Entries follow. Give back exactly the lines starting at the one containing "instalado el malware)" and ending at the one containing "de código (RCE).", and no other lines.

START Record excerpts

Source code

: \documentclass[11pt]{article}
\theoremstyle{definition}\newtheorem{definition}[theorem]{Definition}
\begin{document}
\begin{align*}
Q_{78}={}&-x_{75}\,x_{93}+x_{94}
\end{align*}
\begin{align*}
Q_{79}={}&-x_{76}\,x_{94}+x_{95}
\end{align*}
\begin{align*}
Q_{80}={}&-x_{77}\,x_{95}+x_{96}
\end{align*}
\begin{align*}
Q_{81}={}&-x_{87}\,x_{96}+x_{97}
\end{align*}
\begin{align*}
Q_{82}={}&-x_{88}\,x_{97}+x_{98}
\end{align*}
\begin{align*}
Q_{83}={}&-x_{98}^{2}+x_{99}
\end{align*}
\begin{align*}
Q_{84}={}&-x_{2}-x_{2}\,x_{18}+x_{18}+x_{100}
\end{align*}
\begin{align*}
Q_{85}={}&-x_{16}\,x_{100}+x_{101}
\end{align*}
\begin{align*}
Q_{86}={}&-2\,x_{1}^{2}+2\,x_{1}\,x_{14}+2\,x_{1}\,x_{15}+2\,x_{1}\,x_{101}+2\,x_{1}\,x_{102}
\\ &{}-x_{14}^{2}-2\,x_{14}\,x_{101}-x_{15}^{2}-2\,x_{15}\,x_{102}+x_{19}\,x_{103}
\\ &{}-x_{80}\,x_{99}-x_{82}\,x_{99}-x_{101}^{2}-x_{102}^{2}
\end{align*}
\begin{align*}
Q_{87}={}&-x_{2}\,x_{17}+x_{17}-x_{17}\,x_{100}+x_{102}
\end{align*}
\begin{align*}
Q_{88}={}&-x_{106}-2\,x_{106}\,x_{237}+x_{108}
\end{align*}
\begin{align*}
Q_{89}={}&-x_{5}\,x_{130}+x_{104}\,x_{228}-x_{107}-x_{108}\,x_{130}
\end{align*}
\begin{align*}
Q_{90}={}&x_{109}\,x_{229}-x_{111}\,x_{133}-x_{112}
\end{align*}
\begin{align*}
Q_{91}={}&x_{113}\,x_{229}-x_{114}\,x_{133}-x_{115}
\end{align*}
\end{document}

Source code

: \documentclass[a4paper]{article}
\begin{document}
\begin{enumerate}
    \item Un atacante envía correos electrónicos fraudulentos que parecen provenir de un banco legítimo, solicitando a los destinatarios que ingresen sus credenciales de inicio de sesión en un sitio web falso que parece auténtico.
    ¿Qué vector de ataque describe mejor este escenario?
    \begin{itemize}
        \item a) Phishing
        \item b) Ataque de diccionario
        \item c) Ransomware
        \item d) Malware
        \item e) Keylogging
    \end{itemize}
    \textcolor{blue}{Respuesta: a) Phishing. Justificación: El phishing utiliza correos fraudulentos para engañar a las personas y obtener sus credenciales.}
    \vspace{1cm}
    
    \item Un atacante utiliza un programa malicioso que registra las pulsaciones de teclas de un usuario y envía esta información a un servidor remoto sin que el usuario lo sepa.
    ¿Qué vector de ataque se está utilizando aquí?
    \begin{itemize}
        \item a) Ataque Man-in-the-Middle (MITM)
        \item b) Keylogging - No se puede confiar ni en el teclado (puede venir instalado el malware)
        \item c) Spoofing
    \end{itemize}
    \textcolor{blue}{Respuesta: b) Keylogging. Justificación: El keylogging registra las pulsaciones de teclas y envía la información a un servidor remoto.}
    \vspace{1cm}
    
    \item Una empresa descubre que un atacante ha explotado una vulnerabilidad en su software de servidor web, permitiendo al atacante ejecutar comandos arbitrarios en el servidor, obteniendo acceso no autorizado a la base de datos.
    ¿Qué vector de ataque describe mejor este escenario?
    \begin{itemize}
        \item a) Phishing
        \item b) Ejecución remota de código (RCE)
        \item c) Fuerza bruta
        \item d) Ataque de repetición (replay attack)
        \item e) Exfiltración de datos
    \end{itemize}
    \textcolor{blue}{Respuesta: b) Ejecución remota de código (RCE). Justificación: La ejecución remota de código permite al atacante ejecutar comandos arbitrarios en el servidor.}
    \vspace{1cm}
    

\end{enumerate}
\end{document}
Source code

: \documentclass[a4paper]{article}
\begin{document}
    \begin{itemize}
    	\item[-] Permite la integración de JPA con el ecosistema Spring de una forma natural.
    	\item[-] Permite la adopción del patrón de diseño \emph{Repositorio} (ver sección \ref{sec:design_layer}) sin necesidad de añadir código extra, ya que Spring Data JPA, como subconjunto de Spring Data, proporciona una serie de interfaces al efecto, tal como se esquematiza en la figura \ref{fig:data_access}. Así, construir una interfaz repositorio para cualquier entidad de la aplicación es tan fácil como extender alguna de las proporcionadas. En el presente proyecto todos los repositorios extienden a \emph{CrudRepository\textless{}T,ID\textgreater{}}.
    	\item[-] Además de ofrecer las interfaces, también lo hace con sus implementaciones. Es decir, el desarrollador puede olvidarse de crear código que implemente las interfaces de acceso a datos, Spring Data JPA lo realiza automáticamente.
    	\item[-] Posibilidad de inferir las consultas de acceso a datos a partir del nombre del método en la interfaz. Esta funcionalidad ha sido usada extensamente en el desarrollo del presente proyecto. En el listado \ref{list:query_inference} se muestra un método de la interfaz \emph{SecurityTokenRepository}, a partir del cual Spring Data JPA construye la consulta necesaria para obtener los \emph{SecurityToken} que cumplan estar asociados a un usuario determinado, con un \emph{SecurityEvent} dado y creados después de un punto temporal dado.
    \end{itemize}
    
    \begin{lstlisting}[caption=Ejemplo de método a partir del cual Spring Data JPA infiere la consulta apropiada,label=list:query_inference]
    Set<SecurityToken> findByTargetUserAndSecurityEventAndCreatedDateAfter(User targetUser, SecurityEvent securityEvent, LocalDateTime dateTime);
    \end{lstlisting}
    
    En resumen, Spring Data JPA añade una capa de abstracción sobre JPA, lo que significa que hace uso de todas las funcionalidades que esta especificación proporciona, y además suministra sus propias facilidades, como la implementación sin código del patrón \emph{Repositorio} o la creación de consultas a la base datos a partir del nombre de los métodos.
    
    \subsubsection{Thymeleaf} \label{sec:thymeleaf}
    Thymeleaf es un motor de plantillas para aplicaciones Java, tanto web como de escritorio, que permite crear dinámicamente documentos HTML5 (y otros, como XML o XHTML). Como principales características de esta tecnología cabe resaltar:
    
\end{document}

END Record excerpts

» Task result
        \item b) Keylogging - No se puede confiar ni en el teclado (puede venir instalado el malware)
        \item c) Spoofing
    \end{itemize}
    \textcolor{blue}{Respuesta: b) Keylogging. Justificación: El keylogging registra las pulsaciones de teclas y envía la información a un servidor remoto.}
    \vspace{1cm}
    
    \item Una empresa descubre que un atacante ha explotado una vulnerabilidad en su software de servidor web, permitiendo al atacante ejecutar comandos arbitrarios en el servidor, obteniendo acceso no autorizado a la base de datos.
    ¿Qué vector de ataque describe mejor este escenario?
    \begin{itemize}
        \item a) Phishing
        \item b) Ejecución remota de código (RCE)
        \item c) Fuerza bruta
        \item d) Ataque de repetición (replay attack)
        \item e) Exfiltración de datos
    \end{itemize}
    \textcolor{blue}{Respuesta: b) Ejecución remota de código (RCE). Justificación: La ejecución remota de código permite al atacante ejecutar comandos arbitrarios en el servidor.}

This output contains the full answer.